What you need to do —
From the entries below, reproduce exactly the line containing "may condemn the", the line containing "dered because of", and every line in between, with nothing added.

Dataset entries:
--- START ---
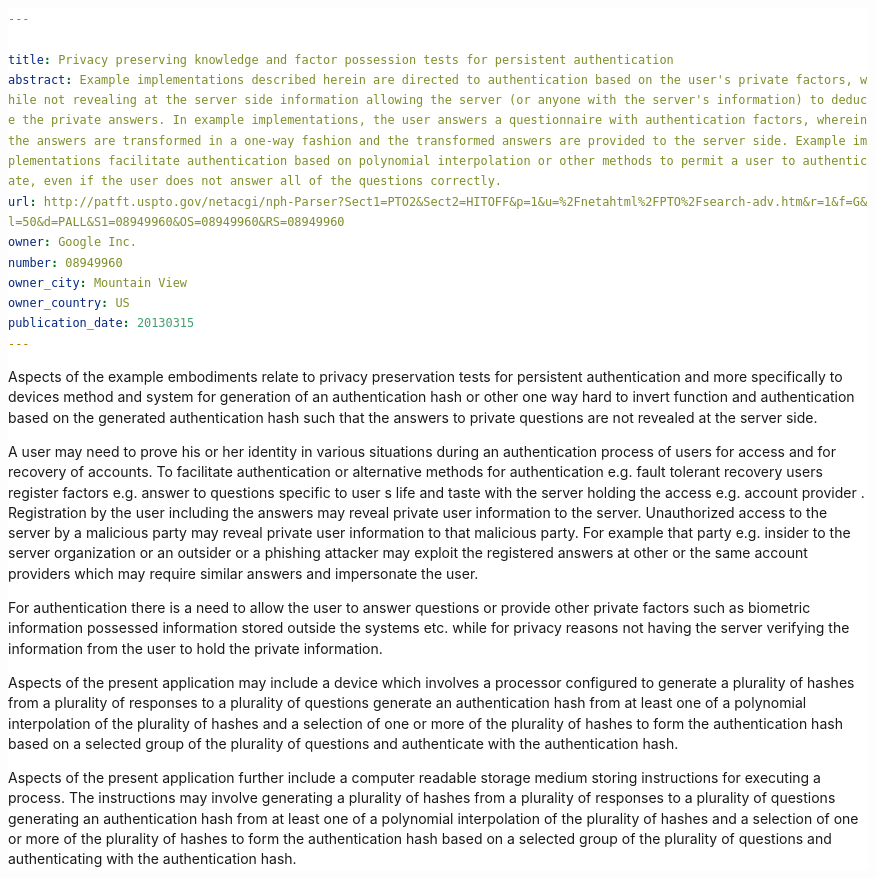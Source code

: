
 ```yaml
---

title: Privacy preserving knowledge and factor possession tests for persistent authentication
abstract: Example implementations described herein are directed to authentication based on the user's private factors, while not revealing at the server side information allowing the server (or anyone with the server's information) to deduce the private answers. In example implementations, the user answers a questionnaire with authentication factors, wherein the answers are transformed in a one-way fashion and the transformed answers are provided to the server side. Example implementations facilitate authentication based on polynomial interpolation or other methods to permit a user to authenticate, even if the user does not answer all of the questions correctly.
url: http://patft.uspto.gov/netacgi/nph-Parser?Sect1=PTO2&Sect2=HITOFF&p=1&u=%2Fnetahtml%2FPTO%2Fsearch-adv.htm&r=1&f=G&l=50&d=PALL&S1=08949960&OS=08949960&RS=08949960
owner: Google Inc.
number: 08949960
owner_city: Mountain View
owner_country: US
publication_date: 20130315
---
```

Aspects of the example embodiments relate to privacy preservation tests for persistent authentication and more specifically to devices method and system for generation of an authentication hash or other one way hard to invert function and authentication based on the generated authentication hash such that the answers to private questions are not revealed at the server side.

A user may need to prove his or her identity in various situations during an authentication process of users for access and for recovery of accounts. To facilitate authentication or alternative methods for authentication e.g. fault tolerant recovery users register factors e.g. answer to questions specific to user s life and taste with the server holding the access e.g. account provider . Registration by the user including the answers may reveal private user information to the server. Unauthorized access to the server by a malicious party may reveal private user information to that malicious party. For example that party e.g. insider to the server organization or an outsider or a phishing attacker may exploit the registered answers at other or the same account providers which may require similar answers and impersonate the user.

For authentication there is a need to allow the user to answer questions or provide other private factors such as biometric information possessed information stored outside the systems etc. while for privacy reasons not having the server verifying the information from the user to hold the private information.

Aspects of the present application may include a device which involves a processor configured to generate a plurality of hashes from a plurality of responses to a plurality of questions generate an authentication hash from at least one of a polynomial interpolation of the plurality of hashes and a selection of one or more of the plurality of hashes to form the authentication hash based on a selected group of the plurality of questions and authenticate with the authentication hash.

Aspects of the present application further include a computer readable storage medium storing instructions for executing a process. The instructions may involve generating a plurality of hashes from a plurality of responses to a plurality of questions generating an authentication hash from at least one of a polynomial interpolation of the plurality of hashes and a selection of one or more of the plurality of hashes to form the authentication hash based on a selected group of the plurality of questions and authenticating with the authentication hash.
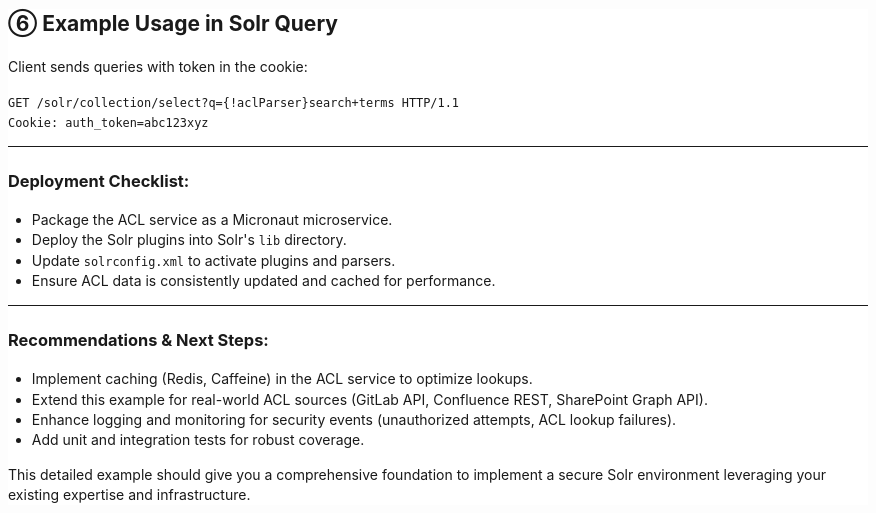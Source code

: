 ## ⑥ Example Usage in Solr Query

Client sends queries with token in the cookie:

```
GET /solr/collection/select?q={!aclParser}search+terms HTTP/1.1
Cookie: auth_token=abc123xyz
```

---

### Deployment Checklist:

- Package the ACL service as a Micronaut microservice.
- Deploy the Solr plugins into Solr's `lib` directory.
- Update `solrconfig.xml` to activate plugins and parsers.
- Ensure ACL data is consistently updated and cached for performance.

---

### Recommendations & Next Steps:

- Implement caching (Redis, Caffeine) in the ACL service to optimize lookups.
- Extend this example for real-world ACL sources (GitLab API, Confluence REST, SharePoint Graph API).
- Enhance logging and monitoring for security events (unauthorized attempts, ACL lookup failures).
- Add unit and integration tests for robust coverage.

This detailed example should give you a comprehensive foundation to implement a secure Solr environment leveraging your existing expertise and infrastructure.
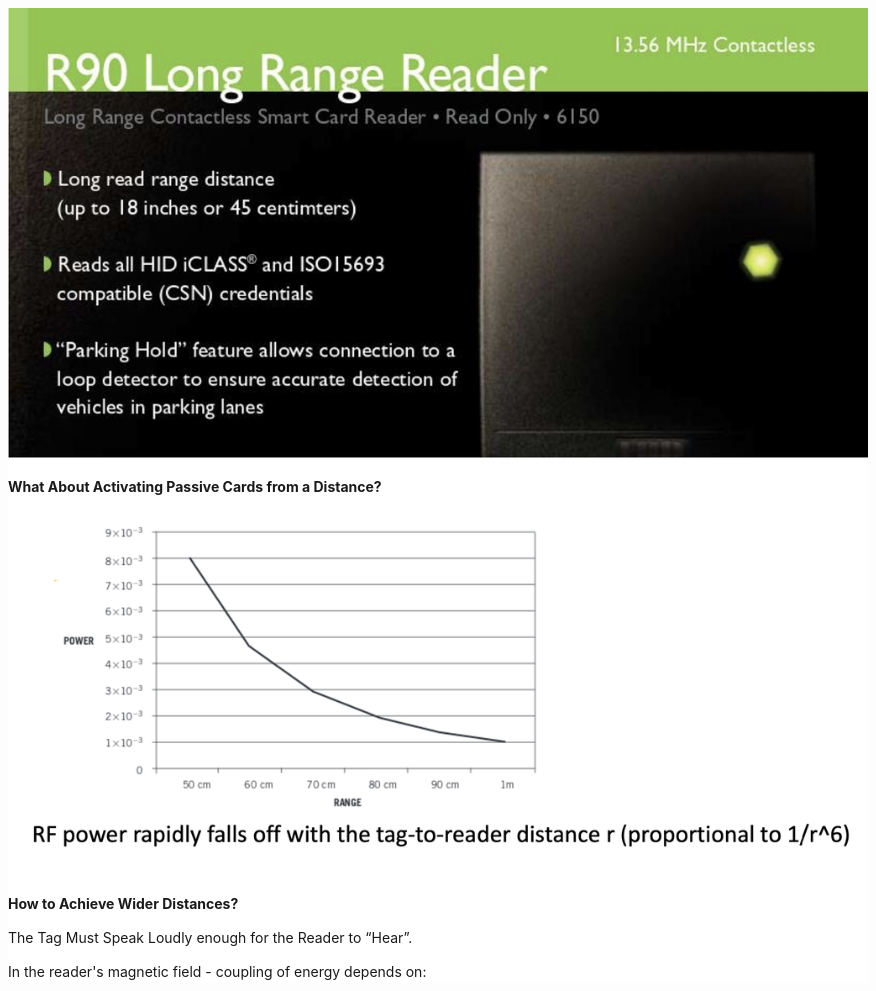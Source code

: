 ![Untitled](/images/Untitled%2020.png?style=centerme)

**What About Activating Passive Cards from a Distance?** 

![Untitled](/images/Untitled%2021.png?style=centerme)

**How to Achieve Wider Distances?** 

The Tag Must Speak Loudly enough for the Reader to “Hear”. 

In the reader's magnetic field - coupling of energy depends on:
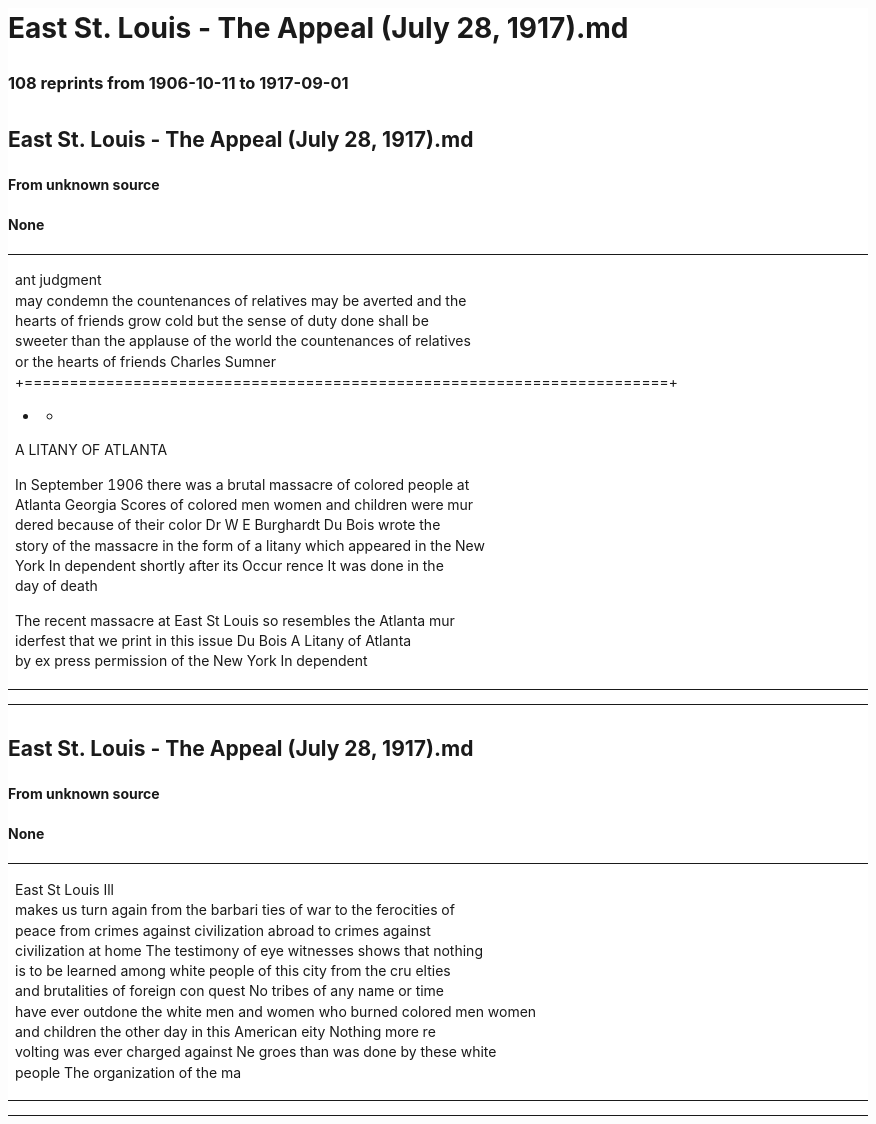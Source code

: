 
# East St. Louis - The Appeal (July 28, 1917).md

### 108 reprints from 1906-10-11 to 1917-09-01

## East St. Louis - The Appeal (July 28, 1917).md

#### From unknown source

#### None

<table style="width: 100%;"><tr><td style="width: 50%">

ant judgment  
may condemn the countenances of relatives may be averted and the  
hearts of friends grow cold but the sense of duty done shall be  
sweeter than the applause of the world the countenances of relatives  
or the hearts of friends Charles Sumner  
+=======================================================================+  
+ +  
  
A LITANY OF ATLANTA  
  
In September 1906 there was a brutal massacre of colored people at  
Atlanta Georgia Scores of colored men women and children were mur  
dered because of their color Dr W E Burghardt Du Bois wrote the  
story of the massacre in the form of a litany which appeared in the New  
York In dependent shortly after its Occur rence It was done in the  
day of death  
  
The recent massacre at East St Louis so resembles the Atlanta mur  
iderfest that we print in this issue Du Bois A Litany of Atlanta  
by ex press permission of the New York In dependent
</td></tr></table>

---

## East St. Louis - The Appeal (July 28, 1917).md

#### From unknown source

#### None

<table style="width: 100%;"><tr><td style="width: 50%">

 East St Louis Ill  
makes us turn again from the barbari ties of war to the ferocities of  
peace from crimes against civilization abroad to crimes against  
civilization at home The testimony of eye witnesses shows that nothing  
is to be learned among white people of this city from the cru elties  
and brutalities of foreign con quest No tribes of any name or time  
have ever outdone the white men and women who burned colored men women  
and children the other day in this American eity Nothing more re  
volting was ever charged against Ne groes than was done by these white  
people The organization of the ma
</td></tr></table>

---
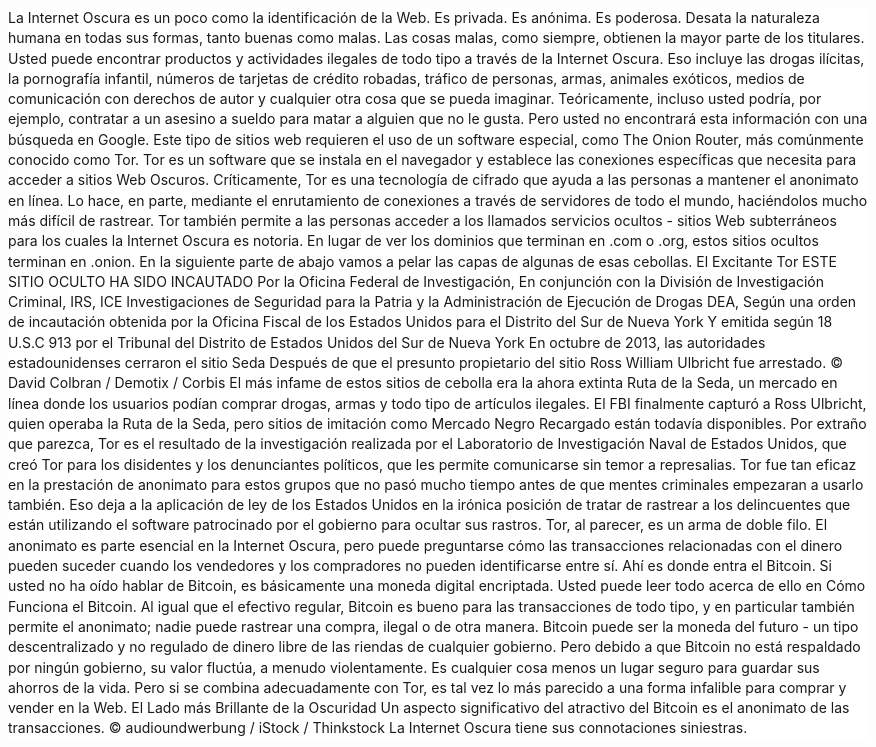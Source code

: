 La Internet Oscura es un poco como la identificación de la Web. Es privada. Es anónima. Es poderosa. Desata la naturaleza humana en todas sus formas, tanto buenas como malas.
Las cosas malas, como siempre, obtienen la mayor parte de los titulares. Usted puede encontrar productos y actividades ilegales de todo tipo a través de la Internet Oscura. Eso incluye las drogas ilícitas, la pornografía infantil, números de tarjetas de crédito robadas, tráfico de personas, armas, animales exóticos, medios de comunicación con derechos de autor y cualquier otra cosa que se pueda imaginar.
Teóricamente, incluso usted podría, por ejemplo, contratar a un asesino a sueldo para matar a alguien que no le gusta.
Pero usted no encontrará esta información con una búsqueda en Google. Este tipo de sitios web requieren el uso de un software especial, como The Onion Router, más comúnmente conocido como Tor.
Tor es un software que se instala en el navegador y establece las conexiones específicas que necesita para acceder a sitios Web Oscuros.
Críticamente, Tor es una tecnología de cifrado que ayuda a las personas a mantener el anonimato en línea. Lo hace, en parte, mediante el enrutamiento de conexiones a través de servidores de todo el mundo, haciéndolos mucho más difícil de rastrear.
Tor también permite a las personas acceder a los llamados servicios ocultos - sitios Web subterráneos para los cuales la Internet Oscura es notoria. En lugar de ver los dominios que terminan en .com o .org, estos sitios ocultos terminan en .onion.
En la siguiente parte de abajo vamos a pelar las capas de algunas de esas cebollas.
El Excitante Tor
ESTE SITIO OCULTO HA SIDO INCAUTADO
Por la Oficina Federal de Investigación,
En conjunción con la División de Investigación Criminal, IRS,
ICE Investigaciones de Seguridad para la Patria y la Administración de Ejecución de Drogas DEA,
Según una orden de incautación obtenida por la
Oficina Fiscal de los Estados Unidos para el Distrito del Sur de Nueva York
Y emitida según 18 U.S.C 913 por el
Tribunal del Distrito de Estados Unidos del Sur de Nueva York
En octubre de 2013, las autoridades estadounidenses cerraron el sitio Seda
Después de que el presunto propietario del sitio Ross William Ulbricht fue arrestado.
© David Colbran / Demotix / Corbis
El más infame de estos sitios de cebolla era la ahora extinta Ruta de la Seda, un mercado en línea donde los usuarios podían comprar drogas, armas y todo tipo de artículos ilegales.
El FBI finalmente capturó a Ross Ulbricht, quien operaba la Ruta de la Seda, pero sitios de imitación como Mercado Negro Recargado están todavía disponibles.
Por extraño que parezca, Tor es el resultado de la investigación realizada por el Laboratorio de Investigación Naval de Estados Unidos, que creó Tor para los disidentes y los denunciantes políticos, que les permite comunicarse sin temor a represalias.
Tor fue tan eficaz en la prestación de anonimato para estos grupos que no pasó mucho tiempo antes de que mentes criminales empezaran a usarlo también.
Eso deja a la aplicación de ley de los Estados Unidos en la irónica posición de tratar de rastrear a los delincuentes que están utilizando el software patrocinado por el gobierno para ocultar sus rastros. Tor, al parecer, es un arma de doble filo.
El anonimato es parte esencial en la Internet Oscura, pero puede preguntarse cómo las transacciones relacionadas con el dinero pueden suceder cuando los vendedores y los compradores no pueden identificarse entre sí.
Ahí es donde entra el Bitcoin.
Si usted no ha oído hablar de Bitcoin, es básicamente una moneda digital encriptada. Usted puede leer todo acerca de ello en Cómo Funciona el Bitcoin. Al igual que el efectivo regular, Bitcoin es bueno para las transacciones de todo tipo, y en particular también permite el anonimato; nadie puede rastrear una compra, ilegal o de otra manera.
Bitcoin puede ser la moneda del futuro - un tipo descentralizado y no regulado de dinero libre de las riendas de cualquier gobierno. Pero debido a que Bitcoin no está respaldado por ningún gobierno, su valor fluctúa, a menudo violentamente. Es cualquier cosa menos un lugar seguro para guardar sus ahorros de la vida.
Pero si se combina adecuadamente con Tor, es tal vez lo más parecido a una forma infalible para comprar y vender en la Web.
El Lado más Brillante de la Oscuridad
Un aspecto significativo del atractivo del Bitcoin
es el anonimato de las transacciones.
© audioundwerbung / iStock / Thinkstock
La Internet Oscura tiene sus connotaciones siniestras.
--- END ---
Task response —
may condemn the countenances of relatives may be averted and the  
hearts of friends grow cold but the sense of duty done shall be  
sweeter than the applause of the world the countenances of relatives  
or the hearts of friends Charles Sumner  
+=======================================================================+  
+ +  
  
A LITANY OF ATLANTA  
  
In September 1906 there was a brutal massacre of colored people at  
Atlanta Georgia Scores of colored men women and children were mur  
dered because of their color Dr W E Burghardt Du Bois wrote the  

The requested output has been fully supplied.